_What to do_
From the line holding "- search on" to the final line of the entries, set down each line exactly, including both, and nothing more.

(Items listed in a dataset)
# # # # # # #

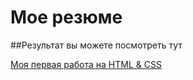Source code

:# Мое резюме

##Результат вы можете посмотреть тут

[Моя первая работа на HTML & CSS](https://sviatws.github.io/resume/)

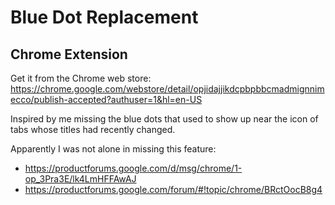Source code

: # Blue Dot Replacement
## Chrome Extension

Get it from the Chrome web store: https://chrome.google.com/webstore/detail/opjidajjikdcpbpbbcmadmignnimecco/publish-accepted?authuser=1&hl=en-US

Inspired by me missing the blue dots that used to show up near the icon of tabs whose titles had
recently changed.

Apparently I was not alone in missing this feature:
 - https://productforums.google.com/d/msg/chrome/1-op_3Pra3E/lk4LmHFFAwAJ
 - https://productforums.google.com/forum/#!topic/chrome/BRctOocB8g4
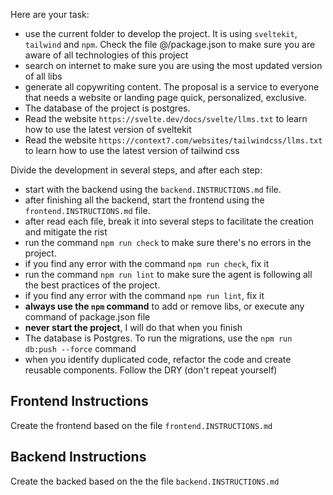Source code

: Here are your task:

- use the current folder to develop the project. It is using `sveltekit`, `tailwind` and `npm`. Check the file @/package.json to make sure you are aware of all technologies of this project
- search on internet to make sure you are using the most updated version of all libs
- generate all copywriting content. The proposal is a service to everyone that needs a website or landing page quick, personalized, exclusive.
- The database of the project is postgres.
- Read the website `https://svelte.dev/docs/svelte/llms.txt` to learn how to use the latest version of sveltekit
- Read the website `https://context7.com/websites/tailwindcss/llms.txt` to learn how to use the latest version of tailwind css

Divide the development in several steps, and after each step:

- start with the backend using the `backend.INSTRUCTIONS.md` file.
- after finishing all the backend, start the frontend using the `frontend.INSTRUCTIONS.md` file.
- after read each file, break it into several steps to facilitate the creation and mitigate the rist
- run the command `npm run check` to make sure there's no errors in the project.
- if you find any error with the command `npm run check`, fix it
- run the command `npm run lint` to make sure the agent is following all the best practices of the project.
- if you find any error with the command `npm run lint`, fix it
- **always use the `npm` command** to add or remove libs, or execute any command of package.json file
- **never start the project**, I will do that when you finish
- The database is Postgres. To run the migrations, use the `npm run db:push --force` command
- when you identify duplicated code, refactor the code and create reusable components. Follow the DRY (don't repeat yourself)


## Frontend Instructions
Create the frontend based on the file `frontend.INSTRUCTIONS.md`

## Backend Instructions
Create the backed based on the the file `backend.INSTRUCTIONS.md`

# # # # # # #

_Response_
- search on internet to make sure you are using the most updated version of all libs
- generate all copywriting content. The proposal is a service to everyone that needs a website or landing page quick, personalized, exclusive.
- The database of the project is postgres.
- Read the website `https://svelte.dev/docs/svelte/llms.txt` to learn how to use the latest version of sveltekit
- Read the website `https://context7.com/websites/tailwindcss/llms.txt` to learn how to use the latest version of tailwind css

Divide the development in several steps, and after each step:

- start with the backend using the `backend.INSTRUCTIONS.md` file.
- after finishing all the backend, start the frontend using the `frontend.INSTRUCTIONS.md` file.
- after read each file, break it into several steps to facilitate the creation and mitigate the rist
- run the command `npm run check` to make sure there's no errors in the project.
- if you find any error with the command `npm run check`, fix it
- run the command `npm run lint` to make sure the agent is following all the best practices of the project.
- if you find any error with the command `npm run lint`, fix it
- **always use the `npm` command** to add or remove libs, or execute any command of package.json file
- **never start the project**, I will do that when you finish
- The database is Postgres. To run the migrations, use the `npm run db:push --force` command
- when you identify duplicated code, refactor the code and create reusable components. Follow the DRY (don't repeat yourself)


## Frontend Instructions
Create the frontend based on the file `frontend.INSTRUCTIONS.md`

## Backend Instructions
Create the backed based on the the file `backend.INSTRUCTIONS.md`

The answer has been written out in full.